Social Event Detection 2012 (SED 2012) dataset

Overview

This page makes available for research purposes the dataset, challenge definitions, ground truth challenge results and corresponding evaluation script that were created and used in the 2012 edition of the Social Event Detection (SED) task of the MediaEval international benchmarking activity.

The Social Event Detection (SED) task of MediaEval 2012 requires participants to discover social events and detect related media items in a collection of images that are accompanied by metadata typically found on the social web (including time-stamps, tags, geotags for a small subset of them). By social events, we mean that the events are planned by people, attended by people and that the media illustrating the events are captured by people. Finding the events, in this task, means finding a set of photo clusters, each cluster comprising only photos associated with a single event (thus, each cluster defining a retrieved event).

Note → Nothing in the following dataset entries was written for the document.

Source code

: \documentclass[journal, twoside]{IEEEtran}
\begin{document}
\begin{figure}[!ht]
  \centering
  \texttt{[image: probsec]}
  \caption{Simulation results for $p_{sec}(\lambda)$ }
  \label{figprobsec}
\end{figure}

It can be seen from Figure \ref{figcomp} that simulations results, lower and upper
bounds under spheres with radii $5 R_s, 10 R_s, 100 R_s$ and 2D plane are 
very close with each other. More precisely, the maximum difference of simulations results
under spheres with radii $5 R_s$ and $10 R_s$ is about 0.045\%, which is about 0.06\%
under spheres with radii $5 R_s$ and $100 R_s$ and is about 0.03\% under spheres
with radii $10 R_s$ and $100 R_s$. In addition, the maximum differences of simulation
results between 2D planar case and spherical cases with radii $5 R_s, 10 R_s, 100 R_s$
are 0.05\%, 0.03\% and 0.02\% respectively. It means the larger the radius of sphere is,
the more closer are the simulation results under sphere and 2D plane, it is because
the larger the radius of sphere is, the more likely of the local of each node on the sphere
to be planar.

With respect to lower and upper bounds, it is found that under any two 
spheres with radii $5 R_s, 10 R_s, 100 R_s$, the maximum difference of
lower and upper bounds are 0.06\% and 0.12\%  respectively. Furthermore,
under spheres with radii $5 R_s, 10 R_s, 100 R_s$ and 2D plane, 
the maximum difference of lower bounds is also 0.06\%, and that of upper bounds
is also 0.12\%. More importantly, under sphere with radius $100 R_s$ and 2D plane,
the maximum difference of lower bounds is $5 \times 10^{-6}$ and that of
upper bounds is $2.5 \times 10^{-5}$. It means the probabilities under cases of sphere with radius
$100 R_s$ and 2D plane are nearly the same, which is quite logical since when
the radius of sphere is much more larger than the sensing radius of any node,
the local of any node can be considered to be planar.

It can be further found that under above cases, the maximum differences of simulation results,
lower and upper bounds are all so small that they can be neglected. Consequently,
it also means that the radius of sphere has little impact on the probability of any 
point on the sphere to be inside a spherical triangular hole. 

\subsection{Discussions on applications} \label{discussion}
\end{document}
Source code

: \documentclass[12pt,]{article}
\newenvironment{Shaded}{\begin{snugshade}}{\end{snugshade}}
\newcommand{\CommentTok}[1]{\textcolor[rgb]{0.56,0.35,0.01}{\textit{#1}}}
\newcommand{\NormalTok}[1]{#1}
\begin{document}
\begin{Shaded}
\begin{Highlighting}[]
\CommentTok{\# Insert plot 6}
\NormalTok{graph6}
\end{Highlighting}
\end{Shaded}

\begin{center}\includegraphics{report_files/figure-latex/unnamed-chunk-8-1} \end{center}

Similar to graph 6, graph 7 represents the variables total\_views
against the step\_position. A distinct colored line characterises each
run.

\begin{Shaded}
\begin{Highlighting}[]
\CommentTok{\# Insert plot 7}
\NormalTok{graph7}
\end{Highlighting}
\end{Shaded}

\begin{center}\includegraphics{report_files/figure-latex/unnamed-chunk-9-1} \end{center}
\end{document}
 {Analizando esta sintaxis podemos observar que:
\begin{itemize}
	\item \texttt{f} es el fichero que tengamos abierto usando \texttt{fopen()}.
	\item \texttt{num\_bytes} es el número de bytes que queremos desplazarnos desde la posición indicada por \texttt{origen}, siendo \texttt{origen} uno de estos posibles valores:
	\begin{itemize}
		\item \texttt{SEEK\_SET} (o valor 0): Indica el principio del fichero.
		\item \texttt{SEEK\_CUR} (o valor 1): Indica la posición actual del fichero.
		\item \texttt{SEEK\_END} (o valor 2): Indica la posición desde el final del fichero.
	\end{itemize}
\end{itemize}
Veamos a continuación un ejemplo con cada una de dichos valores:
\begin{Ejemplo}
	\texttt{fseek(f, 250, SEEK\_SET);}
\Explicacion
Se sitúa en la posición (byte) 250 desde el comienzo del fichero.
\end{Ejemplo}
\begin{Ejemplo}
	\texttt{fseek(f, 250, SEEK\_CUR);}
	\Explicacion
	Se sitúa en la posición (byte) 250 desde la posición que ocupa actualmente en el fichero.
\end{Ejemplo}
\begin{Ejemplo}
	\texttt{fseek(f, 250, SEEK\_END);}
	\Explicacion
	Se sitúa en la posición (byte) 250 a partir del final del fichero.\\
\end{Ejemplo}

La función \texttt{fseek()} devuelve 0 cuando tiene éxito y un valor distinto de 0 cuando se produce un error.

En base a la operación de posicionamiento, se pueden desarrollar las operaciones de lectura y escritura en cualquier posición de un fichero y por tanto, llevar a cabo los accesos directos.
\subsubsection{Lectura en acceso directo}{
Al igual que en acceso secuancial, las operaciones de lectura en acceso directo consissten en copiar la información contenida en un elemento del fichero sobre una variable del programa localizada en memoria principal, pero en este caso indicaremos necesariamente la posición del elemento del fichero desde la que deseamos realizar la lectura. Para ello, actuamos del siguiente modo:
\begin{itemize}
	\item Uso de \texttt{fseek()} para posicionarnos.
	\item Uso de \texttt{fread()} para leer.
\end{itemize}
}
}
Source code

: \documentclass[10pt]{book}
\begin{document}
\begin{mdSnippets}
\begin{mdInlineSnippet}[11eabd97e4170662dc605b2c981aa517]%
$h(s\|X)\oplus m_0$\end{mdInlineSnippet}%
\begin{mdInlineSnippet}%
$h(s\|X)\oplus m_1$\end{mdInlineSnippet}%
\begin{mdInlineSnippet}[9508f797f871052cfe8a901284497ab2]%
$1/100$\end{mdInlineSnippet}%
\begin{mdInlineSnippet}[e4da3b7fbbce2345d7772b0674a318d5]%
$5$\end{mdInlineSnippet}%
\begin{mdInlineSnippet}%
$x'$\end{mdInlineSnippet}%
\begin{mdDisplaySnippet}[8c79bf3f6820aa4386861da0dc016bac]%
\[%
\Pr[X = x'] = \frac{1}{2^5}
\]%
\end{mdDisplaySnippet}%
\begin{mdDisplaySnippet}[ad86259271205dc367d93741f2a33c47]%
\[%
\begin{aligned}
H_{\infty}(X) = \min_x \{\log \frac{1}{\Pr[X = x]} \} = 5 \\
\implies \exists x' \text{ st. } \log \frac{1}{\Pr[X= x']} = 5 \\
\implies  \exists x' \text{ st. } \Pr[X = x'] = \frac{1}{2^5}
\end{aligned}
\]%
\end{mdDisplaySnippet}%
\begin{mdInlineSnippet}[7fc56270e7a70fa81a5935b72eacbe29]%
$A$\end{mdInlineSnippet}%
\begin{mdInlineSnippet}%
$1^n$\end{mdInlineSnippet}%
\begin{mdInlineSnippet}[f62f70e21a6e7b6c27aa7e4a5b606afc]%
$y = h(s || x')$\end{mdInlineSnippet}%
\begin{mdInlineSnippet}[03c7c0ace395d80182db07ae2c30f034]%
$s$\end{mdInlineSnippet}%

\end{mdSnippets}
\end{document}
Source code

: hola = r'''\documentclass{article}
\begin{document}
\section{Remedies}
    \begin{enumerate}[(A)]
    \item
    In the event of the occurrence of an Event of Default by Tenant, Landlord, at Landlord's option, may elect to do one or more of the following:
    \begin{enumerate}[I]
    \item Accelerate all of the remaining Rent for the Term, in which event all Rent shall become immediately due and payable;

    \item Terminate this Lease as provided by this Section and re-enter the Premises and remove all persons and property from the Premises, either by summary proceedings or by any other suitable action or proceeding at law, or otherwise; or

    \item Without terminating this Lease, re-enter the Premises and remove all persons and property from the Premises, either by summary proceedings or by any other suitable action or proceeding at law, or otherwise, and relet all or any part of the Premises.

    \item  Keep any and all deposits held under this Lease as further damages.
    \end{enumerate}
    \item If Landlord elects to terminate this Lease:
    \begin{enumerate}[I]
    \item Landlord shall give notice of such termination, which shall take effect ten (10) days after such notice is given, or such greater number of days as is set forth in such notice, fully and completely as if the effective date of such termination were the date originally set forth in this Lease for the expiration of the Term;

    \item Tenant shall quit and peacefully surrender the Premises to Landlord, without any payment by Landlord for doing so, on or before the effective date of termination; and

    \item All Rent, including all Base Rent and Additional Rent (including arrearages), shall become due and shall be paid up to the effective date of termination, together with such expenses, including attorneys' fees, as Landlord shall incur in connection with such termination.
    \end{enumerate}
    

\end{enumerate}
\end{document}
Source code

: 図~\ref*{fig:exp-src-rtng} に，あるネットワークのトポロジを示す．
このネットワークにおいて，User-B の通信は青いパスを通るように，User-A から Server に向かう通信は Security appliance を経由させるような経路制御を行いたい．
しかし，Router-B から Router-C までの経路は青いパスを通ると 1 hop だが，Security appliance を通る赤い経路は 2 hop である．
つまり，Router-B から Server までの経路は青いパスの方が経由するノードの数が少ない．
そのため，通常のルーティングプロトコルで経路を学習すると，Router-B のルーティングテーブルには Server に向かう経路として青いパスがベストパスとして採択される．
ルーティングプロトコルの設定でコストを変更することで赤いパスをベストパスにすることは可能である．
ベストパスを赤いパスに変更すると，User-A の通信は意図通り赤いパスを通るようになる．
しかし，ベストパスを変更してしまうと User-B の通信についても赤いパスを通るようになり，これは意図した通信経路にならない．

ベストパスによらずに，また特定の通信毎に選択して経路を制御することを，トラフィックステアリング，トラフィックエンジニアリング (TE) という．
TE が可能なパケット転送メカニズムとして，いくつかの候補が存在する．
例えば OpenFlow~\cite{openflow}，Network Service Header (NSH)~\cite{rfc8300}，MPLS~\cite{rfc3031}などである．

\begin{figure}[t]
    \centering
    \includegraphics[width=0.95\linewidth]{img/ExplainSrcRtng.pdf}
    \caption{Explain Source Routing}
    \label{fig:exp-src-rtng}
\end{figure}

For more information on the SED 2012 dataset, challenges and evaluation, please see the following publication:

S. Papadopoulos, E. Schinas, V. Mezaris, R. Troncy, I. Kompatsiaris, "Social Event Detection at MediaEval 2012: Challenges, Dataset and Evaluation", Proc. MediaEval 2012 Workshop, Pisa, Italy, October 2012.

Download links:

The data being released through this page include:

1)The SED 2012 test kit (which includes the definitions of the three SED 2012 challenges and the XML file with the image metadata that could be used for addressing these challenges).

- sed2012_test_kit.zip (~15MB)

2) The images of the collection (167,332 images that were captured between the beginning of 2009 and end of 2011 by 4,422 unique Flickr users, and were posted to Flickr by their respective owners under a creative commons license). The images are made available in the form of 4 compressed image archives, plus an image license file, as follows:

- sed2012_photos_part1.tar.gz (~1.2GB)

- sed2012_photos_part2.tar.gz (~1.6GB)

- sed2012_photos_part3.tar.gz (~2.2GB)

- sed2012_photos_part4.tar.gz (~0.8GB)

- sed2012_photos_license.zip (~4MB)

3) The ground truth results for the three defined challenges (queries) on the provided dataset, together with a script for evaluating any social event detection results against this ground truth.

- sed2012_evaluation_kit.zip (~1MB)

Note that for the evaluation script to work you need to name your submission file in the format "sed_Cx_group_Ny.csv":

  • sed is a pre-amble
  • Cx refers to the Challenge number (could be 1, 2 or 3)
  • group is the name of your group/lab (could be any alphanumeric string)
  • Ny refers to the submission number (for the challenge participation it was 1 to 5)
  • csv is the mandatory extension.

 

Copyright notice:

The images distributed as part of the Social Event Detection 2012 (SED 2012) dataset were collected from Flickr, where they were posted by their respective owners under a Creative Commons license. The Creative Commons attribution licenses allow for image use as long as the photographer is credited for the original creation. Possibly, use is granted under additional restrictions, but none of these preclude the use of the images for benchmarking purposes.

While compiling the Social Event Detection 2012 (SED 2012) dataset, we collected only Creative Commons images, and also collected as much information possible about the creators of each image. The creator information, the exact license type and other relevant information are included in the image license file, which is distributed together with the images.

We would like to take this opportunity to express our gratitude to the image photographers for allowing us to use their pictures: we greatly appreciate this and gladly acknowledge your work. Your names and license details are listed in image license file. Please let us know if you have special wishes on how you would like to be credited or have additional details that must be incorporated.

Related publications:

If you use the Social Event Detection 2012 (SED 2012) dataset in your research work, please cite the following paper:

S. Papadopoulos, E. Schinas, V. Mezaris, R. Troncy, I. Kompatsiaris, "Social Event Detection at MediaEval 2012: Challenges, Dataset and Evaluation", Proc. MediaEval 2012 Workshop, Pisa, Italy, October 2012.